[Items listed in a dataset]

══════════════════════════════

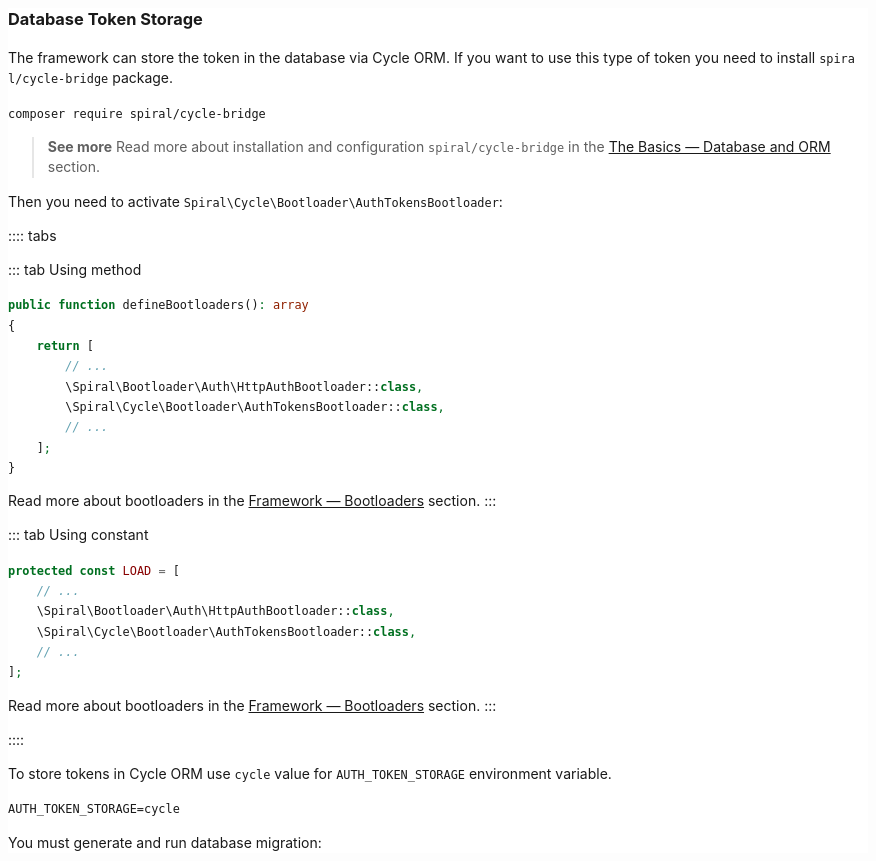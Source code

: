 ### Database Token Storage

The framework can store the token in the database via Cycle ORM. If you want to use this type of token you need to
install `spiral/cycle-bridge` package.

```terminal
composer require spiral/cycle-bridge
```

> **See more**
> Read more about installation and configuration `spiral/cycle-bridge` in
> the [The Basics — Database and ORM](../basics/orm.md) section.

Then you need to activate `Spiral\Cycle\Bootloader\AuthTokensBootloader`:

:::: tabs

::: tab Using method

```php app/src/Application/Kernel.php
public function defineBootloaders(): array
{
    return [
        // ...
        \Spiral\Bootloader\Auth\HttpAuthBootloader::class,
        \Spiral\Cycle\Bootloader\AuthTokensBootloader::class,
        // ...
    ];
}
```

Read more about bootloaders in the [Framework — Bootloaders](../framework/bootloaders.md) section.
:::

::: tab Using constant

```php app/src/Application/Kernel.php
protected const LOAD = [
    // ...
    \Spiral\Bootloader\Auth\HttpAuthBootloader::class,
    \Spiral\Cycle\Bootloader\AuthTokensBootloader::class,
    // ...
];
```

Read more about bootloaders in the [Framework — Bootloaders](../framework/bootloaders.md) section.
:::

::::

To store tokens in Cycle ORM use `cycle` value for `AUTH_TOKEN_STORAGE` environment variable.

```dotenv .env
AUTH_TOKEN_STORAGE=cycle
```

You must generate and run database migration:
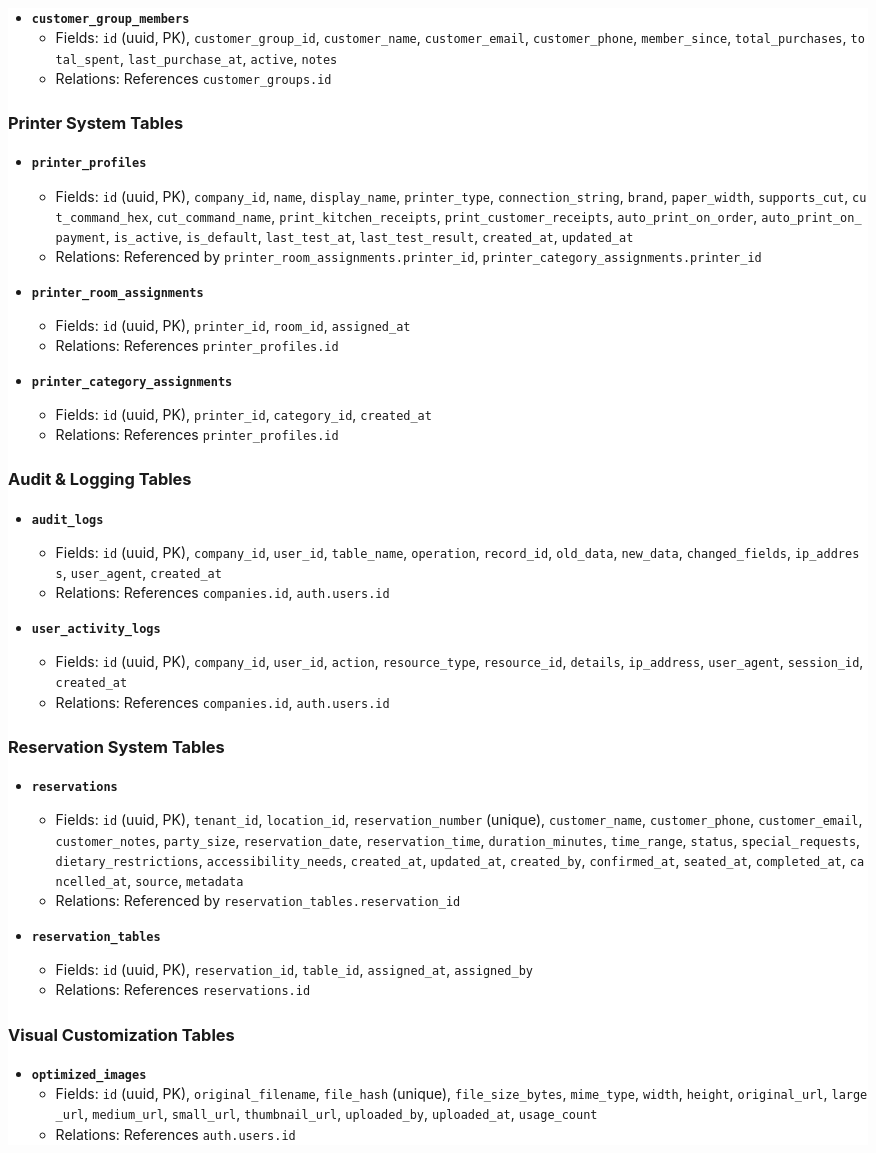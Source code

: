 - **`customer_group_members`**
  - Fields: `id` (uuid, PK), `customer_group_id`, `customer_name`, `customer_email`, `customer_phone`, `member_since`, `total_purchases`, `total_spent`, `last_purchase_at`, `active`, `notes`
  - Relations: References `customer_groups.id`

### Printer System Tables
- **`printer_profiles`**
  - Fields: `id` (uuid, PK), `company_id`, `name`, `display_name`, `printer_type`, `connection_string`, `brand`, `paper_width`, `supports_cut`, `cut_command_hex`, `cut_command_name`, `print_kitchen_receipts`, `print_customer_receipts`, `auto_print_on_order`, `auto_print_on_payment`, `is_active`, `is_default`, `last_test_at`, `last_test_result`, `created_at`, `updated_at`
  - Relations: Referenced by `printer_room_assignments.printer_id`, `printer_category_assignments.printer_id`

- **`printer_room_assignments`**
  - Fields: `id` (uuid, PK), `printer_id`, `room_id`, `assigned_at`
  - Relations: References `printer_profiles.id`

- **`printer_category_assignments`**
  - Fields: `id` (uuid, PK), `printer_id`, `category_id`, `created_at`
  - Relations: References `printer_profiles.id`

### Audit & Logging Tables
- **`audit_logs`**
  - Fields: `id` (uuid, PK), `company_id`, `user_id`, `table_name`, `operation`, `record_id`, `old_data`, `new_data`, `changed_fields`, `ip_address`, `user_agent`, `created_at`
  - Relations: References `companies.id`, `auth.users.id`

- **`user_activity_logs`**
  - Fields: `id` (uuid, PK), `company_id`, `user_id`, `action`, `resource_type`, `resource_id`, `details`, `ip_address`, `user_agent`, `session_id`, `created_at`
  - Relations: References `companies.id`, `auth.users.id`

### Reservation System Tables
- **`reservations`**
  - Fields: `id` (uuid, PK), `tenant_id`, `location_id`, `reservation_number` (unique), `customer_name`, `customer_phone`, `customer_email`, `customer_notes`, `party_size`, `reservation_date`, `reservation_time`, `duration_minutes`, `time_range`, `status`, `special_requests`, `dietary_restrictions`, `accessibility_needs`, `created_at`, `updated_at`, `created_by`, `confirmed_at`, `seated_at`, `completed_at`, `cancelled_at`, `source`, `metadata`
  - Relations: Referenced by `reservation_tables.reservation_id`

- **`reservation_tables`**
  - Fields: `id` (uuid, PK), `reservation_id`, `table_id`, `assigned_at`, `assigned_by`
  - Relations: References `reservations.id`

### Visual Customization Tables
- **`optimized_images`**
  - Fields: `id` (uuid, PK), `original_filename`, `file_hash` (unique), `file_size_bytes`, `mime_type`, `width`, `height`, `original_url`, `large_url`, `medium_url`, `small_url`, `thumbnail_url`, `uploaded_by`, `uploaded_at`, `usage_count`
  - Relations: References `auth.users.id`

══════════════════════════════

Problem to solve: Show all lines from the entries that hold "HttpAuthBootloader".

Solution:
        \Spiral\Bootloader\Auth\HttpAuthBootloader::class,
    \Spiral\Bootloader\Auth\HttpAuthBootloader::class,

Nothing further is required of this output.